Sequence of tenses requires us to use, for example, past tense if the verb in the introductory clause is in the past tense. For example: All the members of the survey team said: “You have a beautiful library!” All the members of the survey team happily acknowledged that we had a beautiful library. NOW, This holds true if the quote is a universal truth, quite obviously. But, what if the physical situation talked about in the quotation still holds true? For Example: Ring Ring. Sarah: Hello! Sarah: Yes this is she. Sarah: Oh really! Sarah: Well, your ring awoke us. Sarah: No, I have no laundry outside. Sarah: Thanks, Bye! Jeff: Who was it? Sarah: it was Betty. Jeff: What did she say? Sarah: She said that it was raining / it is raining. (Now, here the logical sequence does not follow the grammatical sequence,) Another: The survey team said about Plymouth High School, “They have a beautiful library.” (in March 2012) Subsequently talking to the principal of Plymouth school, Saba told her that the committee commented that (you had a beautiful library / you have a beautiful library). (May 2012, and the situation still holds true).

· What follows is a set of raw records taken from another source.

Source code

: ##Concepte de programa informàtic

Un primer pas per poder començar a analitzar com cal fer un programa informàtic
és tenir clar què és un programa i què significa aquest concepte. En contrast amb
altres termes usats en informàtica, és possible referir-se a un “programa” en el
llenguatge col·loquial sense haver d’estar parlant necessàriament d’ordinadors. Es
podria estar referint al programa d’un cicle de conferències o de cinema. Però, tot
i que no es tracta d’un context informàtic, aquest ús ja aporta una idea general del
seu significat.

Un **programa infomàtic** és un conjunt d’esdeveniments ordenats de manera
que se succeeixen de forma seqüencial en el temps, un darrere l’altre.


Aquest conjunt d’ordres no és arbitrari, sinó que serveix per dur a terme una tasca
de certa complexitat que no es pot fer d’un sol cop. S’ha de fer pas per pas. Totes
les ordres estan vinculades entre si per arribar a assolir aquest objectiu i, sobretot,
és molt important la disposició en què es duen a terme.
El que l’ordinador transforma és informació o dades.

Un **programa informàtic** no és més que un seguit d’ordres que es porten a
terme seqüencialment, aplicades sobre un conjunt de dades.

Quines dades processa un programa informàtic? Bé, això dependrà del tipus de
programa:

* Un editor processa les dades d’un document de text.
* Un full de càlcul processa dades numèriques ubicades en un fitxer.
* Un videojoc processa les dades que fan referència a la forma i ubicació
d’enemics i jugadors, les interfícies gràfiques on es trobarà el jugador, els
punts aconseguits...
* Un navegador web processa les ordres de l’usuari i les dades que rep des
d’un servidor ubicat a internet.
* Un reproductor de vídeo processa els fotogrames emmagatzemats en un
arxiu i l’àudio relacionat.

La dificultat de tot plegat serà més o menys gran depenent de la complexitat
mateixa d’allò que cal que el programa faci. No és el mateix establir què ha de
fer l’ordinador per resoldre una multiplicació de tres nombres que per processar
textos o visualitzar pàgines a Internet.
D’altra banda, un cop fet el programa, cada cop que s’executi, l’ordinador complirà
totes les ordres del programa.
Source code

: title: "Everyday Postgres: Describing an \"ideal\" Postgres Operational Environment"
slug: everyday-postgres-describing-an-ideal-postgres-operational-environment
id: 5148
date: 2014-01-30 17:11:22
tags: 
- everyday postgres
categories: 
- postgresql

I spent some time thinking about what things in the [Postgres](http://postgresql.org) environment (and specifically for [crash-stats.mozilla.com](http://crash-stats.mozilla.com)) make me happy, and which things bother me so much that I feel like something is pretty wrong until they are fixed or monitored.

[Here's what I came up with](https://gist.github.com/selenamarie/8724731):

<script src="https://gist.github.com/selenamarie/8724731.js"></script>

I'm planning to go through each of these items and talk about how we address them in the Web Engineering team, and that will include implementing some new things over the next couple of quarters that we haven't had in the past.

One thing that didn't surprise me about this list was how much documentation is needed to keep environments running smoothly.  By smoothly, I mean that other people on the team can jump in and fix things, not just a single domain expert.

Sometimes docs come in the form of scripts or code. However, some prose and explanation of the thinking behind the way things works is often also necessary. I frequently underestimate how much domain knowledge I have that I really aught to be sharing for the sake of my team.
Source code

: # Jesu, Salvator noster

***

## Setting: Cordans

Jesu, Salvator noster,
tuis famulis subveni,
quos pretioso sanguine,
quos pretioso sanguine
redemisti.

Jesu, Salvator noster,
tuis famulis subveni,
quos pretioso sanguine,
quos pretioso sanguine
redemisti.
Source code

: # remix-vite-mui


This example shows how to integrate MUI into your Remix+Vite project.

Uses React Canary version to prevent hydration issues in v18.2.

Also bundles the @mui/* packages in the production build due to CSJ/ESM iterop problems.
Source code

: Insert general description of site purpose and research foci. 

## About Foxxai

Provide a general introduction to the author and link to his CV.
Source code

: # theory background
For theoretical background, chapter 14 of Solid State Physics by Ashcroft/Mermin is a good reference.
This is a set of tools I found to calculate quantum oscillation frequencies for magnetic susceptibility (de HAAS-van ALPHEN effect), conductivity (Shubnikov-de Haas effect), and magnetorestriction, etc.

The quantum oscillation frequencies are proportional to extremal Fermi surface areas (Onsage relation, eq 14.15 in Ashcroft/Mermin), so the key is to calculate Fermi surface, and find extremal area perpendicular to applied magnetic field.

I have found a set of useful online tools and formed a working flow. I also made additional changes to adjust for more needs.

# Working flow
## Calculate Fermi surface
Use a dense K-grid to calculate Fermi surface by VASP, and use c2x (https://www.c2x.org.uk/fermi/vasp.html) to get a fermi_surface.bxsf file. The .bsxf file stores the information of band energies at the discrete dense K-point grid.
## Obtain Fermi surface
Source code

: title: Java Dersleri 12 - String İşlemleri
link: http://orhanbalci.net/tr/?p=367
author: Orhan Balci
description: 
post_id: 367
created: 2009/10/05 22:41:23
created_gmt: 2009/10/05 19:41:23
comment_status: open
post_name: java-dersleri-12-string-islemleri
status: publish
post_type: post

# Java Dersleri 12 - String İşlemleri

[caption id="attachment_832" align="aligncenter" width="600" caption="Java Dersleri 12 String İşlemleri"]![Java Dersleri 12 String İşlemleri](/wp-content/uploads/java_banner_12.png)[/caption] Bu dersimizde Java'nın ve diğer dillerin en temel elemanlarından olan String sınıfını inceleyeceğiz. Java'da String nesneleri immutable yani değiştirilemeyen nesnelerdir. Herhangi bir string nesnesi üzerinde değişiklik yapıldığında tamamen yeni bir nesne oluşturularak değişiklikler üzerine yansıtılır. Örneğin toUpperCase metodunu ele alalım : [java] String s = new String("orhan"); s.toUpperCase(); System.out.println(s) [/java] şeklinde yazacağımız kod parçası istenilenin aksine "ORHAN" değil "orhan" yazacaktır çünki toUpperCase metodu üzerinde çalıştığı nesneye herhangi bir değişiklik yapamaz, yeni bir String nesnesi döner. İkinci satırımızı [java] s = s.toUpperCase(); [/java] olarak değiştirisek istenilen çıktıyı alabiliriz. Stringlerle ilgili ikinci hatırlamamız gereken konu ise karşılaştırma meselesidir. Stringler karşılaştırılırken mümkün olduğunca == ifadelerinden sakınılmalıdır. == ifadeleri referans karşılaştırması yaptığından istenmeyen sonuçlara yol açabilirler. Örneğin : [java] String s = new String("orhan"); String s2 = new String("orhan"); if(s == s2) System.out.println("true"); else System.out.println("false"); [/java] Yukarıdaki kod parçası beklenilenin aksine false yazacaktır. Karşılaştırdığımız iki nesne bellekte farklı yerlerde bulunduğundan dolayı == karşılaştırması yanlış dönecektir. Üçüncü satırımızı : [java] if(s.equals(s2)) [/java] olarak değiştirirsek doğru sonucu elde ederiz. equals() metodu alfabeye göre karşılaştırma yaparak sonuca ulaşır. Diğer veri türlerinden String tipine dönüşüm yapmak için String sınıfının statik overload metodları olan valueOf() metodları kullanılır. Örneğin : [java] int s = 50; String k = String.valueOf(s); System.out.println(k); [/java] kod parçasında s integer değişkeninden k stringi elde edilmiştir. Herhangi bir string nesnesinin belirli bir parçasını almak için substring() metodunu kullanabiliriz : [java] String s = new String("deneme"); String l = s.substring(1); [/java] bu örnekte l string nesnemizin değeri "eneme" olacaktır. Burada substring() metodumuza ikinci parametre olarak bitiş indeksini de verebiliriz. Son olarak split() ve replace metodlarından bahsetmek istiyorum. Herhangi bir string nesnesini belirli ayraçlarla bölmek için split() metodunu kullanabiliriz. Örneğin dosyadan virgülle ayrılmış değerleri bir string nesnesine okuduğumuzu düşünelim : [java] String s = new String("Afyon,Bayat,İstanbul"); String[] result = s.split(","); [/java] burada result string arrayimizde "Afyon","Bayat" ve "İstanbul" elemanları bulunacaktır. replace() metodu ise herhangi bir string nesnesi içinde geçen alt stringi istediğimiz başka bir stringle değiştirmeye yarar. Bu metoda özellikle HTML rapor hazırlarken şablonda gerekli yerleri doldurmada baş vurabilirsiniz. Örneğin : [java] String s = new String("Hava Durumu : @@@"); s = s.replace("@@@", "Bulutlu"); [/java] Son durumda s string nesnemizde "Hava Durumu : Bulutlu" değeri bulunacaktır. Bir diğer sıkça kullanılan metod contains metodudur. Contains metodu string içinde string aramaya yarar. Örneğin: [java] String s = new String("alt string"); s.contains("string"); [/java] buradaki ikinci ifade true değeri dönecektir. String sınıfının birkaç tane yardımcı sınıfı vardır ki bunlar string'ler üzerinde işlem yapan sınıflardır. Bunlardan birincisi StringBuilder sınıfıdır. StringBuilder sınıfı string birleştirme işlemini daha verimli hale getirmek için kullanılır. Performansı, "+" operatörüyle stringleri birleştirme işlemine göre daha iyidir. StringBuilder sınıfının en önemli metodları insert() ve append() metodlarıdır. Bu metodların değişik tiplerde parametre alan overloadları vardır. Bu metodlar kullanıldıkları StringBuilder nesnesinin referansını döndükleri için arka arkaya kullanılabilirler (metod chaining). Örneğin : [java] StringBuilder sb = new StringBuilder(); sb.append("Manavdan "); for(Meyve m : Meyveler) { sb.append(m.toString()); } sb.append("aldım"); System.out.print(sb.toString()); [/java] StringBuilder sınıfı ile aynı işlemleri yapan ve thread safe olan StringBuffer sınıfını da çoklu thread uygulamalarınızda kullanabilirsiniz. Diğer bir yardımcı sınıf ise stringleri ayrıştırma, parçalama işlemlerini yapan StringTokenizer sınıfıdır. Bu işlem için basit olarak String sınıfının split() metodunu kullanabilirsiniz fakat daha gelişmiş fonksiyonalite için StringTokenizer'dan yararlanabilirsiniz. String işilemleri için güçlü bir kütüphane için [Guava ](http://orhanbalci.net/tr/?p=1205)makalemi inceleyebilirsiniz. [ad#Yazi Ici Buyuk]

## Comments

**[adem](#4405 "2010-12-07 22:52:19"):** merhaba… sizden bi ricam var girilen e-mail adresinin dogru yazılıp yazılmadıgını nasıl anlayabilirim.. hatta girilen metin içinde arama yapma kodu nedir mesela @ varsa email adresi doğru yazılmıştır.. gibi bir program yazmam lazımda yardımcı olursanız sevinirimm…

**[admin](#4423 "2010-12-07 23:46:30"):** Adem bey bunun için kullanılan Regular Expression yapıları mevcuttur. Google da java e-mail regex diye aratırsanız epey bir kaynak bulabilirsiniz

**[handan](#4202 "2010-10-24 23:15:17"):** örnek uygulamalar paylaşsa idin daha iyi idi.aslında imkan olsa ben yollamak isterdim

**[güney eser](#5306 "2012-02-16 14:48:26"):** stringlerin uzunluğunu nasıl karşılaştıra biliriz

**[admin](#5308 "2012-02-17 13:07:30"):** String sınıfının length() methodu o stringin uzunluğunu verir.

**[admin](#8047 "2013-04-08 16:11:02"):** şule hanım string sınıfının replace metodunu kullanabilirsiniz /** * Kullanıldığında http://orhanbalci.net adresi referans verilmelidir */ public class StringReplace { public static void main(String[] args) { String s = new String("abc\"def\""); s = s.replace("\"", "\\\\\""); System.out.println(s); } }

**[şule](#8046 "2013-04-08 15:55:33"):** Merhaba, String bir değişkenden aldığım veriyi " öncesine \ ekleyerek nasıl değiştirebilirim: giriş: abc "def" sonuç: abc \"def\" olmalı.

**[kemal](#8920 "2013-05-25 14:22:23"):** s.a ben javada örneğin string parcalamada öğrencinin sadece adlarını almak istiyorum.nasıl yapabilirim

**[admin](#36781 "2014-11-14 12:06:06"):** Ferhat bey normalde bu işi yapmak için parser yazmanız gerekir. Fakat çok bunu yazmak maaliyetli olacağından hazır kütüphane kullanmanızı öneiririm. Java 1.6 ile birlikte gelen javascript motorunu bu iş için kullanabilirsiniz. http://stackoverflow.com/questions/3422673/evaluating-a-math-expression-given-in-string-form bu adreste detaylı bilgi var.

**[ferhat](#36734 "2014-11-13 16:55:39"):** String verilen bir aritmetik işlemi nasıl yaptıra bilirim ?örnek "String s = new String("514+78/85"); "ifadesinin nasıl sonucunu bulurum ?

I have a question to ask of you. A professor of English Usage said the next expression is incorrect: (a) She is not what she was ten years ago. He insisted that this sentence should be corrected like: (b) She is not who she was ten years ago. In my opinion, both sentences are correct but there is some difference between them: (a) implies that she changed her habit or attitude, or lost her physical strength etc., but (b) implies that she became ill and lost her physical ability etc. Do you agree with my opinion? I examined the following examples: who he was (1) ‘I believe he was a massive influence on the pitch when we played against them. He was United’s football brain, he was highly motivated and he was a quality player. At 34 he is not what he was in central midfield aged 28. But he is still a top Premier League player and a loss for United.’ — The Independent (London, England), November 19, 2005 (2) Mr Wolff added: “Murdoch is an 80-year-old man. He obviously is not what he was five years ago. He is in the midst of an enormous legal situation and lawyers have taken over. He is under an emotional strain as great as any in his life. This is incredibly painful for him.” — The Evening Standard (London, England), February 17, 2012 what he was (1) All this is understandable. Arenas is returning from an interminable rehabilitation process. He is not who he was. And getting back to who he was will not be easy on him or his teammates, not when he has the ball in his hands so much of the time. — The Washington Times (Washington, DC), November 23, 2009 (2) Parkinson’s disease has kidnapped my wife. It is in the process of killing her. I hug and kiss what is left of her, hang photographs of the old, strong Milly throughout the house, and talk to her. We hold hands. We make love. But she is not who she was. She cannot walk, and now she can barely speak. She is being carried into an abyss, and I am helpless to rescue her. — Morton Kondracke, Saving Milly: Love, Politics, and Parkinson’s Disease (2001) p. xix I am looking forward to your comment on this!!!